> **DATA**:
════════════════════
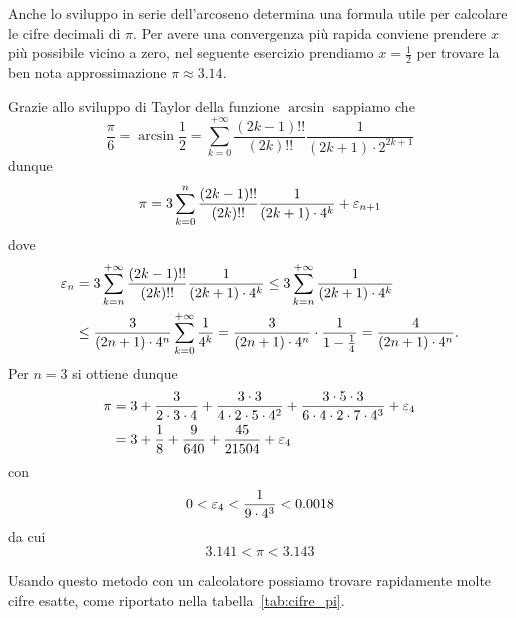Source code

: Anche lo sviluppo in serie dell'arcoseno determina una formula utile per calcolare 
le cifre decimali di $\pi$. 
Per avere una convergenza più rapida conviene prendere $x$ più possibile 
vicino a zero, nel seguente esercizio prendiamo $x=\frac 1 2$ per trovare 
la ben nota approssimazione $\pi \approx 3.14$.

\begin{exercise}
  \label{ex:cifre_pi}
  Grazie allo sviluppo di Taylor della funzione $\arcsin$
  sappiamo che
  \[
    \frac \pi 6
    = \arcsin \frac 1 2
    = \sum_{k=0}^{+\infty} \frac{(2k-1)!!}{(2k)!!} \frac{1}{(2k+1)\cdot 2^{2k+1}}
  \]
  dunque
  \[
    \pi = 3 \sum_{k=0}^n \frac{(2k-1)!!}{(2k)!!} \frac{1}{(2k+1)\cdot 4^k} + \varepsilon_{n+1}
  \]
  dove
  \begin{align*}
   \varepsilon_n
   &= 3 \sum_{k=n}^{+\infty} \frac{(2k-1)!!}{(2k)!!} \frac{1}{(2k+1)\cdot 4^k}
   \le 3 \sum_{k=n}^{+\infty} \frac{1}{(2k+1)\cdot 4^k} \\
   &\le \frac{3}{(2n+1)\cdot 4^n} \sum_{k=0}^{+\infty} \frac{1}{4^k}
   = \frac{3}{(2n+1)\cdot 4^n} \cdot \frac{1}{1-\frac 1 4}
   = \frac{4}{(2n+1)\cdot 4^n}.
 \end{align*}
 Per $n=3$ si ottiene dunque
 \begin{align*}
  \pi
  &= 3 + \frac{3}{2\cdot 3 \cdot 4} + \frac{3\cdot 3}{4\cdot 2 \cdot 5 \cdot 4^2}
  + \frac{3\cdot 5\cdot 3}{6\cdot 4\cdot 2 \cdot 7 \cdot 4^3} + \varepsilon_4 \\
  &= 3+\frac{1}{8} + \frac{9}{640} + \frac{45}{21504} + \varepsilon_4
\end{align*}
 con
 \[
 0 < \varepsilon_4 < \frac{1}{9\cdot 4^3} < 0.0018
 \]
 da cui
 \[
   3.141 < \pi < 3.143
 \]

 Usando questo metodo con un calcolatore possiamo trovare rapidamente molte
 cifre esatte, come riportato nella tabella~\ref{tab:cifre_pi}.
\end{exercise}
%

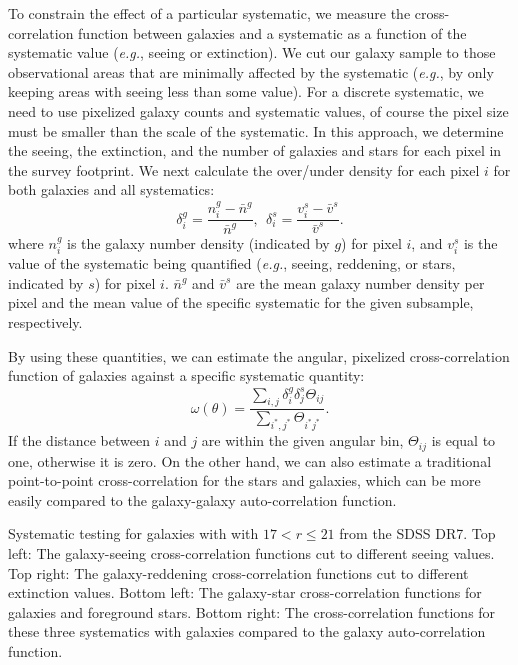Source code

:\documentclass[11pt,twoside]{article}
\begin{document}
To constrain the effect of a particular systematic, we measure the cross-correlation function between galaxies and a systematic as a function of the systematic value (\textit{e.g.}, seeing or extinction). We cut our galaxy sample to those observational areas that are minimally affected by the systematic (\textit{e.g.}, by only keeping areas with seeing less than some value). For a discrete systematic, we need to use pixelized galaxy counts and systematic values, of course the pixel size must be smaller than the scale of the systematic. In this approach, we determine the seeing, the extinction, and the number of galaxies and stars for each pixel in the survey footprint. We next calculate the over/under density for each pixel $i$ for both galaxies and all systematics:
\begin{equation}
\delta^g_i = \frac{n^g_i-\bar{n}^g}{\bar{n}^g},\ \ \delta^s_i = \frac{v^s_i-\bar{v}^s}{\bar{v}^s}.
\end{equation}
where $n^g_i$ is the galaxy number density (indicated by $g$) for pixel $i$, and $v^s_i$ is the value of the systematic being quantified (\textit{e.g.}, seeing, reddening, or stars, indicated by $s$) for pixel $i$. $\bar{n}^g$ and $\bar{v}^s$ are the mean galaxy number density per pixel and the mean value of the specific systematic for the given subsample, respectively.

By using these quantities, we can estimate the angular, pixelized cross-correlation function of galaxies against a specific systematic quantity:
\begin{equation}
\omega(\theta)=\frac{\sum_{i,j} \delta^g_i\delta^s_j\Theta_{ij}}{\sum_{i^*,j^*} \Theta_{i^*j^*}}.
\end{equation}
If the distance between $i$ and $j$ are within the given angular bin, $\Theta_{ij}$ is equal to one, otherwise it is zero. On the other hand, we can also estimate a traditional point-to-point cross-correlation for the stars and galaxies, which can be more easily compared to the galaxy-galaxy auto-correlation function.

{Systematic testing for galaxies with  with  $17 < r \le 21$ from the SDSS DR7. Top left: The galaxy-seeing cross-correlation functions cut to different seeing values. Top right: The galaxy-reddening cross-correlation functions cut to different extinction values. Bottom left: The galaxy-star cross-correlation functions for galaxies and foreground stars. Bottom right: The cross-correlation functions for these three systematics with galaxies compared to the galaxy auto-correlation function.}
\end{document}
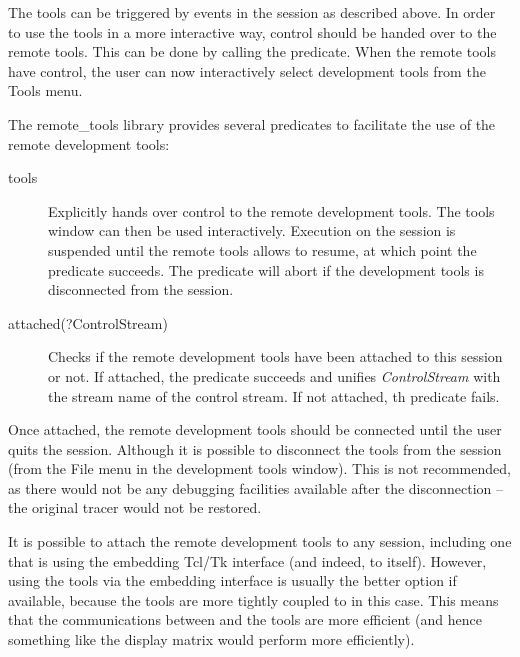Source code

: The tools can be triggered by events in the {\eclipse} session as described
above. In order to use the tools in a more interactive way, control should
be handed over to the remote tools. This can be done by calling the
 predicate. When the remote tools have control, the user can
now interactively select development tools from the Tools menu.

The remote_tools library provides several predicates to facilitate the use
of the remote development tools:

\begin{description}
\item[tools] Explicitly hands over control to the remote development
tools. The tools window can then be used interactively. Execution on the
{\eclipse} session is suspended until the remote tools allows {\eclipse} to
resume, at which point the predicate succeeds. The predicate will abort if
the development tools is disconnected from the {\eclipse} session.

\item[attached(?ControlStream)] 
	Checks if the remote development tools have been attached to this 
        {\eclipse} session or not. If attached, the predicate succeeds and 
        unifies {\it ControlStream\/} with the stream name of the control
        stream. If not attached, th  predicate fails.

\end{description}

Once attached, the remote development tools should be connected until the
user quits the session. Although it is possible to disconnect the tools
from the {\eclipse} session (from the File menu in the development tools
window). This is not recommended, as there would not be any debugging
facilities available after the disconnection -- the original tracer would
not be restored. 

It is possible to attach the remote development tools to any {\eclipse}
session, including one that is using the embedding Tcl/Tk interface (and
indeed, to {\tkeclipse} itself). However, using the tools via the embedding
interface is usually the better option if available, because the tools are
more tightly coupled to {\eclipse} in this case. This means that the
communications between {\eclipse} and the tools are more efficient (and
hence something like the display matrix would perform more efficiently).



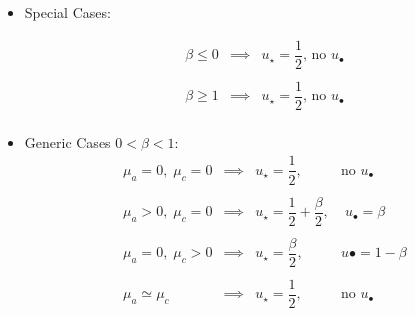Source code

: \documentclass[aps,12pt]{revtex4}
\begin{document}
\begin{itemize}
\item Special Cases:

\begin{equation}
\begin{array}{lcl}
\beta \leq 0           & \implies & u_\star = \dfrac{1}{2} \text{, no $u_\bullet$}\\
\\
\beta \geq 1           & \implies & u_\star = \dfrac{1}{2} \text{, no $u_\bullet$}\\
\end{array}
\end{equation}

\item Generic Cases $0<\beta<1$:
\begin{equation}
\begin{array}{lcll}
\mu_a = 0, \;\mu_c = 0 & \implies & u_\star = \dfrac{1}{2}, & \text{no $u_\bullet$}\\
\\
\mu_a > 0, \;\mu_c = 0 & \implies & u_\star = \dfrac{1}{2} + \dfrac{\beta}{2}, &\; u_\bullet=\beta \\
\\
\mu_a = 0, \;\mu_c > 0 & \implies & u_\star = \dfrac{\beta}{2}, & u\bullet = 1 - \beta \\
\\
\mu_a \simeq \mu_c & \implies & u_\star = \dfrac{1}{2}, & \text{no $u_\bullet$} \\
\end{array}
\end{equation}

\end{itemize}



 
\end{document}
════════════════════
> **TASK GOAL**:
For each line above that contains "ControlStream", make a copy.

> **YOUR SOLUTION**:
\item[attached(?ControlStream)] 
        unifies {\it ControlStream\/} with the stream name of the control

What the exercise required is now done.